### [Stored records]
*** Block opens ***

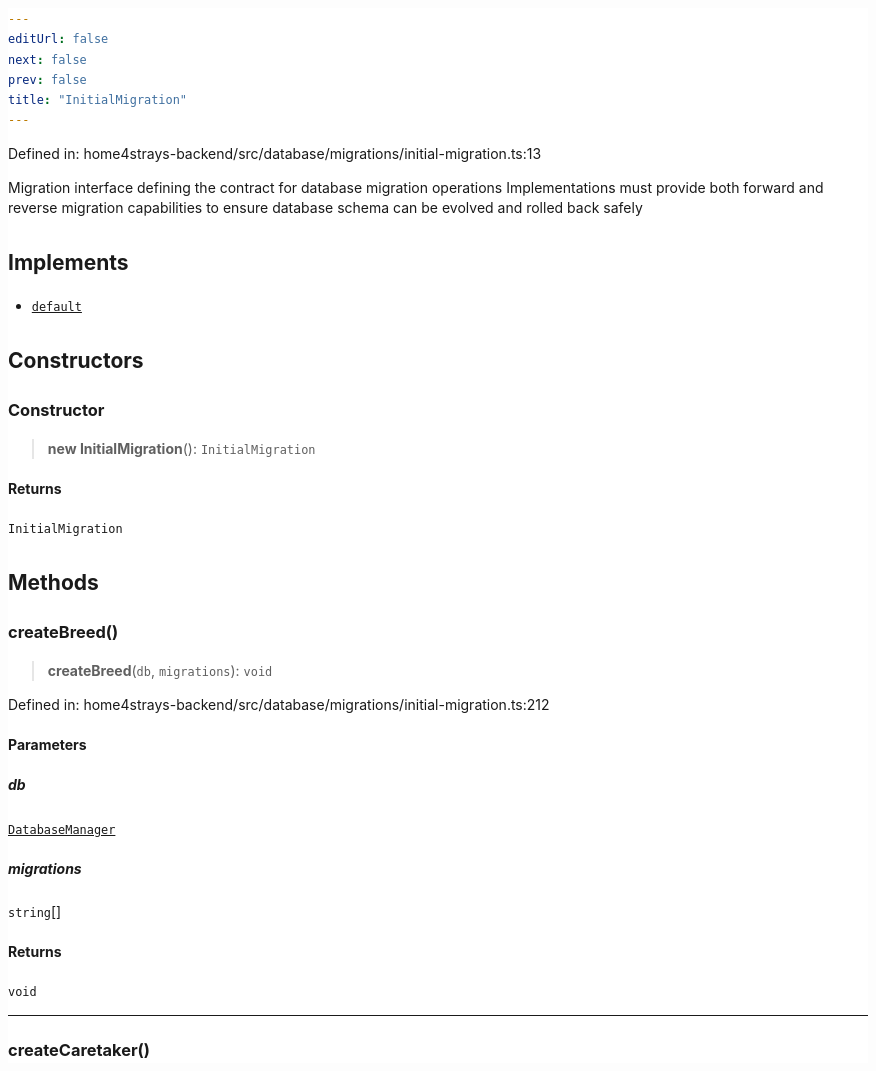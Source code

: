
 ```yaml
---
editUrl: false
next: false
prev: false
title: "InitialMigration"
---
```


Defined in: home4strays-backend/src/database/migrations/initial-migration.ts:13

Migration interface defining the contract for database migration operations
Implementations must provide both forward and reverse migration capabilities
to ensure database schema can be evolved and rolled back safely

## Implements

- [`default`](/docs/code/backend/database/migrations/migrations/interfaces/default/)

## Constructors

### Constructor

> **new InitialMigration**(): `InitialMigration`

#### Returns

`InitialMigration`

## Methods

### createBreed()

> **createBreed**(`db`, `migrations`): `void`

Defined in: home4strays-backend/src/database/migrations/initial-migration.ts:212

#### Parameters

##### db

[`DatabaseManager`](/docs/code/backend/database/db/classes/databasemanager/)

##### migrations

`string`[]

#### Returns

`void`

***

### createCaretaker()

*** Block closes ***

### [What needs to be done]
Set down all the entries above verbatim, and include none of the pictures.

### [Solution to this problem]
Source code

:
 ```yaml
---
editUrl: false
next: false
prev: false
title: "InitialMigration"
---
```


Defined in: home4strays-backend/src/database/migrations/initial-migration.ts:13

Migration interface defining the contract for database migration operations
Implementations must provide both forward and reverse migration capabilities
to ensure database schema can be evolved and rolled back safely

## Implements

- [`default`](/docs/code/backend/database/migrations/migrations/interfaces/default/)

## Constructors

### Constructor

> **new InitialMigration**(): `InitialMigration`

#### Returns

`InitialMigration`

## Methods

### createBreed()

> **createBreed**(`db`, `migrations`): `void`

Defined in: home4strays-backend/src/database/migrations/initial-migration.ts:212

#### Parameters

##### db

[`DatabaseManager`](/docs/code/backend/database/db/classes/databasemanager/)

##### migrations

`string`[]

#### Returns

`void`

***

### createCaretaker()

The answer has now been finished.